One to file in the 'I Can't Believe Somebody Actually Wrote This' category (alongside that study of the films of Steven Segal, Segalogy perhaps). Standish's book claims to be 'for anyone interested in the history of curious notions that just won't go away.' In his case, the notion he is referring to is the idea that the Earth is hollow, and that the inside of it is filled with lost continents and advanced civilizations.
It's an idea with some pedigree, as this book demonstrates- famous names such as Edmund Halley, Jules Verne, Edgar Allen Poe and Edgar Rice Burroughs all took up the Hollow Earth cause- some more seriously than others. If this book accomplishes nothing else, it ties together a number of disparate but fascinating characters, uniting them under the common banner of the Hollow Earth. Through this single idea, Standish gets to treat 19th century geology, age-of-exploration literature, early science fiction, crackpot science and early 20th century pulp fiction. All of which I have a serious penchant for.

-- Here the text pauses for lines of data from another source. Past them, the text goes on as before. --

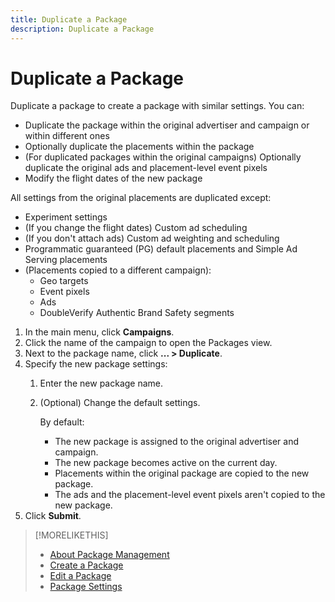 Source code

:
 ```yaml
---
title: Duplicate a Package
description: Duplicate a Package
---
```


# Duplicate a Package

Duplicate a package to create a package with similar settings. You can:

* Duplicate the package within the original advertiser and campaign or within different ones
* Optionally duplicate the placements within the package
* (For duplicated packages within the original campaigns) Optionally duplicate the original ads and placement-level event pixels
* Modify the flight dates of the new package

All settings from the original placements are duplicated except:

* Experiment settings
* (If you change the flight dates) Custom ad scheduling
* (If you don't attach ads) Custom ad weighting and scheduling
* Programmatic guaranteed (PG) default placements and Simple Ad Serving placements
* (Placements copied to a different campaign):
    * Geo targets
    * Event pixels
    * Ads
    * <!-- Placement-level? This said "custom," so verify if that means placement-level as opposed to advertiser-level segments -->DoubleVerify Authentic Brand Safety segments

1. In the main menu, click **Campaigns**.
1. Click the name of the campaign to open the Packages view.
1. Next to the package name, click  **... > Duplicate**.
1. Specify the new package settings:
    1. Enter the new package name.
    1. (Optional) Change the default settings.
    
         By default:
         
         * The new package is assigned to the original advertiser and campaign.
         * The new package becomes active on the current day.<!-- and the flight continues for NN  days. -->
         * Placements within the original package are copied to the new package.
         * The ads and the placement-level event pixels aren't copied to the new package.
1. Click **Submit**.

>[!MORELIKETHIS]
>
>* [About Package Management](package-about.md)
>* [Create a Package](package-create.md)
>* [Edit a Package](package-edit.md)
>* [Package Settings](package-settings.md)
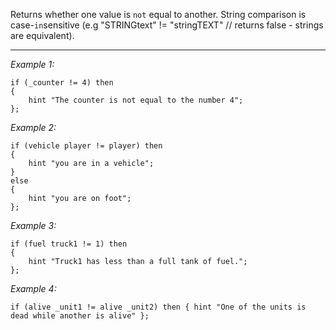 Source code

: Returns whether one value is `not` equal to another. String comparison is case-`in`sensitive (e.g <sqf inline>"STRINGtext" != "stringTEXT" // returns false - strings are equivalent</sqf>).


---
*Example 1:*
```sqf
if (_counter != 4) then
{
	hint "The counter is not equal to the number 4";
};
```

*Example 2:*
```sqf
if (vehicle player != player) then
{
	hint "you are in a vehicle";
}
else
{
	hint "you are on foot";
};
```

*Example 3:*
```sqf
if (fuel truck1 != 1) then
{
	hint "Truck1 has less than a full tank of fuel.";
};
```

*Example 4:*
```sqf
if (alive _unit1 != alive _unit2) then { hint "One of the units is dead while another is alive" };
```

The idea started because of this- in the early days of science, lots of unusual theories were floating around, because all of them were difficult to prove or disprove. If one believed that the earth was birthed from a cloud of cosmic gas that formed a hardened shell around an inner sun, well, that was probably no more outlandish than the next guy's theory. And if you claimed that the entrances to this inner world were located at the poles, nobody could disprove you. Yet. It was certainly an interesting time, during which science and religion were curiously intermingled. Edmund Halley proposed an inner world, and Isaac Newton wrote numerous volumes on alchemy (from the Arabic al keme, meaning 'of Egypt', according to some).
Then, throughout the 19th century, the idea of the Hollow Earth served as a useful location for writers, scientists and dreamers to locate their fictional utopias. Many of these utopian novels were American, and Standish covers them in some depth- a section of the book I found especially interesting. The dream of a vast, unspoiled paradise ready to be utilized by man began to appear consistantly in literature at exactly the same time as America was turning out to be anything but. This is essentially Standish' thesis here, and I found it very convincing. Of course, not everyone believed their utopias were fictional. The survival of the hollow earth idea is due largely to an American called Symme who spent his life trying to fund an expedition to the hole he believed was found at the North Pole.

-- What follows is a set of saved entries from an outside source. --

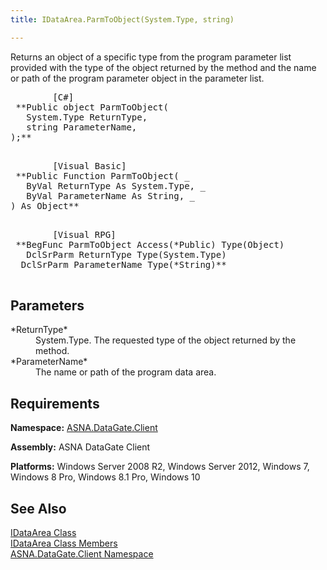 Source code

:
 ```yaml
---
title: IDataArea.ParmToObject(System.Type, string)

---
```


Returns an object of a specific type from the program parameter list provided with the type of the object returned by the method and the name or path of the program parameter object in the parameter list.
<pre class="prettyprint">
        <span class="lang">[C#]</span>
 **Public object ParmToObject(
   System.Type ReturnType,
   string ParameterName,
);** 
      </pre>
<pre class="prettyprint">
        <span class="lang">[Visual Basic] </span>
 **Public Function ParmToObject( _
   ByVal ReturnType As System.Type, _
   ByVal ParameterName As String, _
) As Object** 
      </pre>
<pre class="prettyprint">
        <span class="lang">[Visual RPG]</span>
 **BegFunc ParmToObject Access(*Public) Type(Object)
   DclSrParm ReturnType Type(System.Type)<br />  DclSrParm ParameterName Type(*String)** 
      </pre>

## Parameters

<dl>
        <dt>
 *ReturnType* 
        </dt>
        <dd>System.Type.  The requested type of the object returned by the method. </dd>
        <dt>
 *ParameterName* 
        </dt>
        <dd>		The name or path of the program data area.</dd>
</dl>

## Requirements

**Namespace:** [ASNA.DataGate.Client](datagate-client-namespace.html) 

**Assembly:** ASNA DataGate Client

**Platforms:** Windows Server 2008 R2, Windows Server 2012, Windows 7, Windows 8 Pro, Windows 8.1 Pro, Windows 10
## See Also


[IDataArea Class](idataarea-class.html)
      <br />
[IDataArea Class Members](dcsIDataAreaMembers.html)
      <br />
[ASNA.DataGate.Client Namespace](datagate-client-namespace.html)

Once the idea became popular, it was used for good and for ill by writers such as Edgar Allen Poe, Jules Verne and Edgar Rice Burroughs (damn his eyes) in the 19th and early 20th centuries. Standish elaborates at length on these, which is ok by me, as their high-adventure fantasies are probably about as important to the world as any crackpot scientist ever was.

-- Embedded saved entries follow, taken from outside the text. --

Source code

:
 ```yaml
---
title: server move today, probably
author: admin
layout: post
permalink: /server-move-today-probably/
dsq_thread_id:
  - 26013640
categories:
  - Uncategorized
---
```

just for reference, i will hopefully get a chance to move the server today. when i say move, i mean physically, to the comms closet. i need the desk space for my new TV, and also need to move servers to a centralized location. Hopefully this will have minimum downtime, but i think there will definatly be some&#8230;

Then, in the mid-twentieth century, the cause was again taken up by those who believed. A man with the improbable name of William Sharpe-Shaver began to publish stories in Amazing magazine claiming that he was under the control of creatures that dwell beneath the Earth's crust. This now being the age of UFO's and conspiracy theories, the high-adventure was replaced with sinister plots and overwhelming paranoia. Standish's overall point is how this one strange idea was recycled many times, on each occasion being used to fulfill certain time-specific longings. (For those interested in this story, click here to read Sinnott's Last Scam from Black Lagoon Comix, my fictionalization of this story, featuring a totally unrelated character called William Sharp-Shearer).
Throughout, Standish maintains a rather sarcastic attitude towards his cast of deluded dreamers. His standard technique is to allow his subjects to talk at length (via the use of very extended quotes), and then use their own words, however ridiculous, against them in a kind of deadpan sarcasm. It certainly catches the readers' attention, and can be quite funny in a dry way. But if a good book, as Holden Caulfield says, ought to make you want to meet the author and have a good chat with them over a cold beer, then I don't know if I want to meet David Standish. Granted, he is fascinated enough by the same things as I to write a book about them (and a more thorough and complete book about the Hollow Earth I challenge you to find), but I find his attitude throughout somewhat negative. He often seems to be condescending rather than affectionate towards Symme and those who followed him.
Overall, Hollow Earth covers in admirable depth many fascinating tales from history and fiction, but is undone somewhat by the author's occasionally snide tone.